There is an interesting analogy here between data vs. voice users of communications and time sharing vs. personal computers. The capacity of a time shared computer is allocated equally (usually) among contending users, the capacity of a collection of personal computers is allocated in "sufficient size" chunks up to the limit of the number of computers and none thereafter. In one case the advantage of adding capacity is that more people can work, in the other, everyone can still work, but their work gets done faster.

In the telephone industry, there is the notion of probability of blocking. Given a certain number of physical trunks between A and B, and certain statistics of the numbers and durations of calls placed, there will be a certain probability that all the trunks will be busy when a call arrives. Traffic engineering is the the business of providing enough trunks so that the probability of blocking is acceptably low, subject to economic constraints. (Typically, users are charged more during periods of high load than at other times. This tends to even out the loading and raise the average utilization of the trunks.)

2. Class of service.
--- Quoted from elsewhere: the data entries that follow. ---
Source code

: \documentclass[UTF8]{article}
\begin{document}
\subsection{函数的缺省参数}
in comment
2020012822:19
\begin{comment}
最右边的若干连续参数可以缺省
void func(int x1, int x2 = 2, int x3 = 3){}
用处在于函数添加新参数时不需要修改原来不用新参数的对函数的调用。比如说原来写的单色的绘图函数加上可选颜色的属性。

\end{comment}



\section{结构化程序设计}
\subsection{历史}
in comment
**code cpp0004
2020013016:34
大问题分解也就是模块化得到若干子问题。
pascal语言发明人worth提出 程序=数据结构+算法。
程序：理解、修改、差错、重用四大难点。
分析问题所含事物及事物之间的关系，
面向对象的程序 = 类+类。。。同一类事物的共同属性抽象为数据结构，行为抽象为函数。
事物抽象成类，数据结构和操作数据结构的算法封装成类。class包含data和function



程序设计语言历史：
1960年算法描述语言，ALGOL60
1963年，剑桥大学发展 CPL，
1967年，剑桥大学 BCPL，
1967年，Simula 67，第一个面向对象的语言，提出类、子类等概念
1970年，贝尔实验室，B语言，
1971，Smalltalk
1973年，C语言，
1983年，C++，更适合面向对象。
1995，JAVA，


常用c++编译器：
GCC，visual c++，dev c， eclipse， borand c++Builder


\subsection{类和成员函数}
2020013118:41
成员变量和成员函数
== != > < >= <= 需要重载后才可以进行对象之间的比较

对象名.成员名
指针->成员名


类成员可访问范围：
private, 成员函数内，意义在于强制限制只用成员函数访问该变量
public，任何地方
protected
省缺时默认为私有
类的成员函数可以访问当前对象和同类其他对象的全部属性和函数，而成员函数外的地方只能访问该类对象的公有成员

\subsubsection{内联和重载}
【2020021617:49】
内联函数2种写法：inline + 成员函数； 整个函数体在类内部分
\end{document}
We will need some bits to use for internet voice. Consider the type-case of two 10 Mbit Ethernets connected by a point-to-point 1.5 Mbit link. There is plenty of bandwidth around, but it is not infinite. My proposal is for a "real-time" bit in the class of service field, with a few bits for "how much". The how much field might be the log of the required bandwidth or something. (We might want a special bit for 64Kbit voice, see below "TASI").

A pair of routers connected by a 1.5 MBit line would have a parameter indicating that up to 1 MBit of line capacity may be used for voice (or other real-time), with the remainder reserved for data. When there is less than 1 Mbit of real-time traffic flowing, the idle capacity can be used for data datagrams: (and the data queue empties faster), but when there is real-time traffic around, it gets reserved capacity. The routers keep an eye on packets coming in. Suppose the router sees a real-time, how-much=64 Kbit packet for a new source-destination pair. The router takes this as a hint that a new "stream" is being set up and makes a table entry "reserving" capacity for the connection. By using the how-much field together with the packet length, the router can predict when the next packet of the connection is expected. The table entry can be deleted (timed-out) if the next packet doesn’t show up. (Thus there is no "stream setup" protocol, it is all done with hints.) When it happens that the n-th+1 apparent stream shows up, the router drops the packet and sends an error replay "no capacity now". What must happen in a system like this is that:

It may be necessary to have an explicit voice bit (with "64-Kbit" subscript) rather than just "real-time". A typical phone call uses each half-duplex path slightly under 50% of the time. Overseas cable is overcommited for this reason. A "Time assigned speech interpolation" unit assigns you a trunk only when you are talking. Thus 24 actual 2-way trunks can carry 36 conversations or 150 actual trunks can carry 300 conversations. (The laws of large numbers are not fully in gear with only 24 trunks.) I envision a speech connection would send 50 160-data-byte packets per second while talking and would also send small packets at a lesser rate during silence in order to let the routers know (via the hint mechanism) that the ’connection’ was still there. The router could actually get away with allowing, say, 20 ’connections’ over the 1 Mbit of capacity rather than only 16. Only for brief periods would the offered load from the 20 conversations exceed 1 Mbit.